Midori |
02/24/2024 |
幼少期の頃から暇があれば旅行に出掛ける環境にあった私ですが、いくら旅を重ねても免れられない困難に立ち合う事があります。旅行といえばトラブルがつきもの。その場その場でトラブルを解決できるかが旅を楽しむには必要だと今回も改めて思い知らされました。
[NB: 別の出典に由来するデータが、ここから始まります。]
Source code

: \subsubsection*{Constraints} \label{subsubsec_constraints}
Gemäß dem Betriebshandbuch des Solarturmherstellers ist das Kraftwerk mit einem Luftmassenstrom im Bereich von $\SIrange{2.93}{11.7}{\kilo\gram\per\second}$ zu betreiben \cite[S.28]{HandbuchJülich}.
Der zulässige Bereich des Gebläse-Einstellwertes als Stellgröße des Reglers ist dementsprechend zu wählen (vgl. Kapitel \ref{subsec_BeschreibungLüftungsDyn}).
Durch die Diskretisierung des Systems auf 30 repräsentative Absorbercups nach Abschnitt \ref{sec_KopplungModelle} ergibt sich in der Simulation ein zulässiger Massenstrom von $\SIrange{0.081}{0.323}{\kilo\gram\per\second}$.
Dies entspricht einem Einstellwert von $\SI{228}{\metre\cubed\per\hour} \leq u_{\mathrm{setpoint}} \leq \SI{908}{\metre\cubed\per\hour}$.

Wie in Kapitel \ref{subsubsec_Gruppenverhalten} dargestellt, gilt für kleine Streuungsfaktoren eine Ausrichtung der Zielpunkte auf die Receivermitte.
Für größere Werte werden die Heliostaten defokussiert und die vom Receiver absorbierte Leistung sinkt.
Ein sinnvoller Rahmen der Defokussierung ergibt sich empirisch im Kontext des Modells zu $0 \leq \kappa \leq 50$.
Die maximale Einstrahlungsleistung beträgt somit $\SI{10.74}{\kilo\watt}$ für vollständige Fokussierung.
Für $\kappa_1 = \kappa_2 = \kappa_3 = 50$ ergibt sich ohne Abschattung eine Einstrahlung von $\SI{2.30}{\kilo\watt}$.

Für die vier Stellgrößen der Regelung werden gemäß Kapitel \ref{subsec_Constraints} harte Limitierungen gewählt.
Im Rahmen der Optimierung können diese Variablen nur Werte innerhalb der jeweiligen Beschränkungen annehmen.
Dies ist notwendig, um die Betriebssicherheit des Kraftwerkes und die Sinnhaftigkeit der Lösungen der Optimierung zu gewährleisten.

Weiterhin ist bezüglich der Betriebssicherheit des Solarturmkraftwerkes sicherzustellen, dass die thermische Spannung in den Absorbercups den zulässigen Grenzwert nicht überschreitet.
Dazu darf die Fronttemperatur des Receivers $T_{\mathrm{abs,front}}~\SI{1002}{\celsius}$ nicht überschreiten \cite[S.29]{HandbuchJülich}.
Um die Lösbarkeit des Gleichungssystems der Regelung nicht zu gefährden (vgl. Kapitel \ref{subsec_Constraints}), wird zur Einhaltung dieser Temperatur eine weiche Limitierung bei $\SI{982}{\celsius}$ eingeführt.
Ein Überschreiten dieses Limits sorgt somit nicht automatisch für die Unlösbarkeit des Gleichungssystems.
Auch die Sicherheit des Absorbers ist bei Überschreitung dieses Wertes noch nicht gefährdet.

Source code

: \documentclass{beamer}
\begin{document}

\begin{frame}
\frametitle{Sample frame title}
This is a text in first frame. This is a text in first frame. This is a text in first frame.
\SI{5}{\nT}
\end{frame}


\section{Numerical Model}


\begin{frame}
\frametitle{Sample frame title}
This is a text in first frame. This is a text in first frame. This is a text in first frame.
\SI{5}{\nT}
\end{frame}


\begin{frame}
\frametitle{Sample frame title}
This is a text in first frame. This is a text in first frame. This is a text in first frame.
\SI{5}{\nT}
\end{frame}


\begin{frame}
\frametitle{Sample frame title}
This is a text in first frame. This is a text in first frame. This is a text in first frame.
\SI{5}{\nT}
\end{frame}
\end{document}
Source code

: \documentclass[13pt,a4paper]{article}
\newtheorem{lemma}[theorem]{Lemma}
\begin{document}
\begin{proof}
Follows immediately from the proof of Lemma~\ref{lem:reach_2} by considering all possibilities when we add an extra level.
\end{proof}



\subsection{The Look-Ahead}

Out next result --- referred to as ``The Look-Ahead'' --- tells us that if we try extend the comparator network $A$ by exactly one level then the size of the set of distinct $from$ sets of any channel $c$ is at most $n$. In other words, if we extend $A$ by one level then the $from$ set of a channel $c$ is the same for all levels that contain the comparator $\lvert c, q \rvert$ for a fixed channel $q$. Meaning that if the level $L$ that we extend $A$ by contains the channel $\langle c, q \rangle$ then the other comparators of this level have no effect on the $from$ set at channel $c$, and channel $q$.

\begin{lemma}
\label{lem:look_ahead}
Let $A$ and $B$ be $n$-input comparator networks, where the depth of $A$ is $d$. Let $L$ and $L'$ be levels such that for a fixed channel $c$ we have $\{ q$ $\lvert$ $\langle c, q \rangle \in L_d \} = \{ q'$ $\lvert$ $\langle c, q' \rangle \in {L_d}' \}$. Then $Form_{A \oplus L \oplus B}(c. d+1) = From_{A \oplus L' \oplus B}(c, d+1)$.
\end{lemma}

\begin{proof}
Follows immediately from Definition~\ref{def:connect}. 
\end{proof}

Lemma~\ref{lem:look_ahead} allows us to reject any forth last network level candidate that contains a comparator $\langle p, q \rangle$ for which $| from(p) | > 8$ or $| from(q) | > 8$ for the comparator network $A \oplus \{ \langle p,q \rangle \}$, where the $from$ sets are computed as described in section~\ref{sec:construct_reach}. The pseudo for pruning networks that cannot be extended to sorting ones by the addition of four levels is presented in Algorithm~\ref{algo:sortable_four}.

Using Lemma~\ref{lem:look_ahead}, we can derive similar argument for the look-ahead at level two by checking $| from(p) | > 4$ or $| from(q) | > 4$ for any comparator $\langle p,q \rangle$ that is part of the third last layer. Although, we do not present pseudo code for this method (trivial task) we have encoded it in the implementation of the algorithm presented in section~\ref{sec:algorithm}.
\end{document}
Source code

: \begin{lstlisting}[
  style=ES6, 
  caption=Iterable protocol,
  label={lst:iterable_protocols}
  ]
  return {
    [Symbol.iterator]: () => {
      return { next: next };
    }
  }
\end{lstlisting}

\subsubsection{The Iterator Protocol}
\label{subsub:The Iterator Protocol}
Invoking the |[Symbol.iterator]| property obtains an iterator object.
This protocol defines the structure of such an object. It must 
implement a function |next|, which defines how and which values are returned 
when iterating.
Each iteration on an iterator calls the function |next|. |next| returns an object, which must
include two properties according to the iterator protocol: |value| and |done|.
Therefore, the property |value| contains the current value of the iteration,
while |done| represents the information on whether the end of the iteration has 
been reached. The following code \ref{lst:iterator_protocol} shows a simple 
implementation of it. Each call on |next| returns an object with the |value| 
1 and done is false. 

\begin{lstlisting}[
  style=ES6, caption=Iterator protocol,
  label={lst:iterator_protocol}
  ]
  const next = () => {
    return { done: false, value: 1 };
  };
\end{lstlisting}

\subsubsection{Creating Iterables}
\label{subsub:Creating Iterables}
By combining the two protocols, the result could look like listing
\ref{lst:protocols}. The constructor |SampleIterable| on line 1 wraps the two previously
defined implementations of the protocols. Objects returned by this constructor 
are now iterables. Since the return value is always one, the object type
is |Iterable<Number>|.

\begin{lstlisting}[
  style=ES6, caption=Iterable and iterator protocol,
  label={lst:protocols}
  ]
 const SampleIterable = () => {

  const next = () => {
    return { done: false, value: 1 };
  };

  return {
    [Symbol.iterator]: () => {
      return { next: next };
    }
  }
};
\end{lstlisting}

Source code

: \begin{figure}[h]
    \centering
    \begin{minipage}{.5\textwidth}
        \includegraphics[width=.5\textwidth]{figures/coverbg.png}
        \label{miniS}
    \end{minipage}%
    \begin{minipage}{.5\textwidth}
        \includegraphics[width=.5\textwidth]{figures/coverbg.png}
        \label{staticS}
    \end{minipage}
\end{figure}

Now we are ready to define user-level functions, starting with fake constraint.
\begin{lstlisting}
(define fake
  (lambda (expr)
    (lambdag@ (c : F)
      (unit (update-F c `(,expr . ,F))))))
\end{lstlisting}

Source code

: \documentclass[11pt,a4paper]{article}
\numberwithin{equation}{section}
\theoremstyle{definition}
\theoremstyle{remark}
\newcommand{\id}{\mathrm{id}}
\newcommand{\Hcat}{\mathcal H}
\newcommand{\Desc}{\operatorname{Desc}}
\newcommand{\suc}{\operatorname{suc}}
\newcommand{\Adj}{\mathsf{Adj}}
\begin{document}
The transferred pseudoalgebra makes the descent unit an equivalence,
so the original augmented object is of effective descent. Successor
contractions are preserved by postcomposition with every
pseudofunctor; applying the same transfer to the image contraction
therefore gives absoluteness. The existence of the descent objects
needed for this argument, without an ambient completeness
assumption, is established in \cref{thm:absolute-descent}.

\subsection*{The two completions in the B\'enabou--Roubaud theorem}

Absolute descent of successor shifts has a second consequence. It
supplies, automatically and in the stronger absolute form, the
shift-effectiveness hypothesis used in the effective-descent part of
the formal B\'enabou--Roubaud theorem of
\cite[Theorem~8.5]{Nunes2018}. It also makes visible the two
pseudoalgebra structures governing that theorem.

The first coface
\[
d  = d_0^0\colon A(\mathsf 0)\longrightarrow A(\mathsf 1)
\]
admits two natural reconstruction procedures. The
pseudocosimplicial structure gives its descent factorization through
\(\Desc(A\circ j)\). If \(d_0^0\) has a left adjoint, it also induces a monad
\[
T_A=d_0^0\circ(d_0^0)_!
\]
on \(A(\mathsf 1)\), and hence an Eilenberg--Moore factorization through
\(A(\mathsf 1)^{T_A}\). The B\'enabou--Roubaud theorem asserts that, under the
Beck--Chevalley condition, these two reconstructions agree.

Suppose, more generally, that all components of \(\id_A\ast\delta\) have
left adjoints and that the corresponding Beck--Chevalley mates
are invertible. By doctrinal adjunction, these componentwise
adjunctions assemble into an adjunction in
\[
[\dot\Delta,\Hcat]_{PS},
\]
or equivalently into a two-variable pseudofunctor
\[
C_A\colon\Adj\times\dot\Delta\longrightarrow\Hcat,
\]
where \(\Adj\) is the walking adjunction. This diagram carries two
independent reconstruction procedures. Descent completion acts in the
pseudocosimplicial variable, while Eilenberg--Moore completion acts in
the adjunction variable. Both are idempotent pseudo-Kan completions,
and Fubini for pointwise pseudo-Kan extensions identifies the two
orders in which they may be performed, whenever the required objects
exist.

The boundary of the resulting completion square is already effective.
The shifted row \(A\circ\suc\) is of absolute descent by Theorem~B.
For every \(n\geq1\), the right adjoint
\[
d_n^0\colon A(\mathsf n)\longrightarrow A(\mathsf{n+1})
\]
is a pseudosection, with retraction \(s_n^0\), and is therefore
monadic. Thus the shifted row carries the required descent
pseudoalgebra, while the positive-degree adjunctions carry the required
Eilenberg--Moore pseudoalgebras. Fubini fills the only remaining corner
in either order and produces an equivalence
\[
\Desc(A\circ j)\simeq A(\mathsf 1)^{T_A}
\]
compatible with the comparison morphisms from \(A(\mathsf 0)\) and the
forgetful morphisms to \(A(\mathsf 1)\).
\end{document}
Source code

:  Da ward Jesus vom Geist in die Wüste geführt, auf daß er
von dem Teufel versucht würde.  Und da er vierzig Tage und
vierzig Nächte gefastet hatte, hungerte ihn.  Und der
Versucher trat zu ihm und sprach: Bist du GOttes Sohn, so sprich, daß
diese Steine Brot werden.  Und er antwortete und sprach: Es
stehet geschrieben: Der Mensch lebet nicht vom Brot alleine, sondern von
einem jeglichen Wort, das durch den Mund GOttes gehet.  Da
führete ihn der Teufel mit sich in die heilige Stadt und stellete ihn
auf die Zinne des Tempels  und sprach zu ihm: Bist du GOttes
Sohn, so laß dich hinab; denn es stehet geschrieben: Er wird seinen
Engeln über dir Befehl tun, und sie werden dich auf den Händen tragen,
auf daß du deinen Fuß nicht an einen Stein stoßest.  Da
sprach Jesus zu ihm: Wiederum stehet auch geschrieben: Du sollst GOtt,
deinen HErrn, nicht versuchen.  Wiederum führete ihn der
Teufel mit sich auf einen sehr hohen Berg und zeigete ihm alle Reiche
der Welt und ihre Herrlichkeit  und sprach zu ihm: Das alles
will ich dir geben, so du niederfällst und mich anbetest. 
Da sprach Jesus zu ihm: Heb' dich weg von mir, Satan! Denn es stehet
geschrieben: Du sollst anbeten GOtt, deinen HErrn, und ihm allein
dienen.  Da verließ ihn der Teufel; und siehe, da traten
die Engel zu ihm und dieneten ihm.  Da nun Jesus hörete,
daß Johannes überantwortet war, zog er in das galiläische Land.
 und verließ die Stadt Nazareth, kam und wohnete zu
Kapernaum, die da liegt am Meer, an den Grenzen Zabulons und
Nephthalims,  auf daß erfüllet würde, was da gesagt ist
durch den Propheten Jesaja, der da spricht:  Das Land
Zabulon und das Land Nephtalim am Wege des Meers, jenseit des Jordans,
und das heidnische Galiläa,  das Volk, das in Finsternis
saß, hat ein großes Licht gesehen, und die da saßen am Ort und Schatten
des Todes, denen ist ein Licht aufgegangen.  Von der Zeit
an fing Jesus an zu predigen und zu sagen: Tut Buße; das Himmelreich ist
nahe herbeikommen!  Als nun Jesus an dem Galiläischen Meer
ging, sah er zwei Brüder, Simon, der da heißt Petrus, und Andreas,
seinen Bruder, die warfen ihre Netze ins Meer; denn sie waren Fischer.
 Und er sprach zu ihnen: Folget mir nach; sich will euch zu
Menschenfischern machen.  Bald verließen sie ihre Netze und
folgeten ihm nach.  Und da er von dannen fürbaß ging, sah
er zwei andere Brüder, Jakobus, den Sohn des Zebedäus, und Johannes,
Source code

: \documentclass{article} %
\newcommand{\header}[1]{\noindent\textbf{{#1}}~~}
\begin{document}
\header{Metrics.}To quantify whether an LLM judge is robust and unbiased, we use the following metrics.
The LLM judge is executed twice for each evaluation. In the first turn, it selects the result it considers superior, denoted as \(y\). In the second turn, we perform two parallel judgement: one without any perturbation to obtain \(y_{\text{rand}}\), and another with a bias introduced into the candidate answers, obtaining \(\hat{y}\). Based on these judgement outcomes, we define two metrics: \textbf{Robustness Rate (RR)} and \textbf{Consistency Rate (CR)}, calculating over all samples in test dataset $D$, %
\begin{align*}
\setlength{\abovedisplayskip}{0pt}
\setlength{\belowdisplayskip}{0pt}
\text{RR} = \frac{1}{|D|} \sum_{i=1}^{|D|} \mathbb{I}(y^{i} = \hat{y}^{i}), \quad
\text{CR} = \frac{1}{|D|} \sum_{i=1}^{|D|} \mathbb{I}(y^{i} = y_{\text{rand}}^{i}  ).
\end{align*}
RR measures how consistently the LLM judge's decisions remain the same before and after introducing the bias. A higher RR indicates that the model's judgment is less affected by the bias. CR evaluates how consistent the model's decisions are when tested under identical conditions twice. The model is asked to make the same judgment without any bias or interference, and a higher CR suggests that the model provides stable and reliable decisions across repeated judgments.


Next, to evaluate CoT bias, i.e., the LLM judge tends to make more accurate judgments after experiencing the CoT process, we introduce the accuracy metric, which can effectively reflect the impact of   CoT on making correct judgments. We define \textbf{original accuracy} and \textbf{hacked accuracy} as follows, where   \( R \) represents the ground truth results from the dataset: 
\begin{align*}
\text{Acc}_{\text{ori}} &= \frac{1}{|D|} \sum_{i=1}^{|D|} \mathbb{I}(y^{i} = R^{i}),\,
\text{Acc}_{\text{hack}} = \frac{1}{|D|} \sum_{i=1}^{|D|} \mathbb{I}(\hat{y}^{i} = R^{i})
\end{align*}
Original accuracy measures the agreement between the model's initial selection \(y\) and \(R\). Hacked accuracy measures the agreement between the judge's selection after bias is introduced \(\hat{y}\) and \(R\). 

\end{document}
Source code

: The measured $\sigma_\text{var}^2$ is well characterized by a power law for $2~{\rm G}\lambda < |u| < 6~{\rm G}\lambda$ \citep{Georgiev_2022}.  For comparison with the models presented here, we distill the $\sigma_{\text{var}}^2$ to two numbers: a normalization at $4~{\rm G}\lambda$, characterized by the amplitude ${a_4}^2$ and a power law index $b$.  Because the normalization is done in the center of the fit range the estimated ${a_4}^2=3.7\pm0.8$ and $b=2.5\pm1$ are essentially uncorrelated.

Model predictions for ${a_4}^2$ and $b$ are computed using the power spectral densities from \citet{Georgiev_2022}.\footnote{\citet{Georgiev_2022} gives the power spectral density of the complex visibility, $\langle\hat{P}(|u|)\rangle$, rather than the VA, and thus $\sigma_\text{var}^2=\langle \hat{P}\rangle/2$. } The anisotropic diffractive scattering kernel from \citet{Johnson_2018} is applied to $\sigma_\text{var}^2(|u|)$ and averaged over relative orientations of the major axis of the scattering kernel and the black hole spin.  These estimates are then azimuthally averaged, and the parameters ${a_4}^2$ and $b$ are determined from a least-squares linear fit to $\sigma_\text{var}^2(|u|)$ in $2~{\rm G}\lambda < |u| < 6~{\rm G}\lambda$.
2022年の年末にコロナ禍明け、3年ぶりに海外旅行でベトナムへ行きました。色々なコロナ関連のルールが緩和されたとはいえ、2回しかワクチンを打っていない場合、日本帰国時にコロナの陰性証明書の取得が必要でした。ベトナム行きにした理由は、陰性証明書の発行を航空会社がサポートしてくれるキャンペーンの記事を見て決めたハズでしたが、そのキャンペーンは既に終わっていたことにホーチミンに着いてから気づき、大慌てで帰国72時間前に滞在していたフーコック島の病院でコロナ検査をし、陰性証明書を抱えながら日本に帰国したのは昨年の話。その1年も経たないうちに、次の旅先でニュージーランドを初めて訪れることに決め、東京出発の直航便でなく、関西空港発香港経由でオークランドへ行くことに。母と二人分の航空券を押さえたのは出発3ヶ月前、珍しく日数に余裕を持っていたせいか有意義に構えていました。情報収集は最新の「地球の歩き方」、雑誌等で旅先のローカル情報を収集、細かい予定を立てないまま、慌ただしい日々を過ごしながら出発予定の12月を迎えました。
コロナも気にすることなく人に会う機会も多くなり、暴飲暴食が続いたせいか、食中毒なのか、原因不明の腹痛に見舞われ、旅行出発5日前に人生初の入院を経験する羽目に。「もし緊急手術になった場合、残念ながらクリスマス休暇はありませんよ。」という医師を尻目に緊急手術が避けられ、痛みも緩和した事から翌日逃げるように退院し、少しずつ回復していきました。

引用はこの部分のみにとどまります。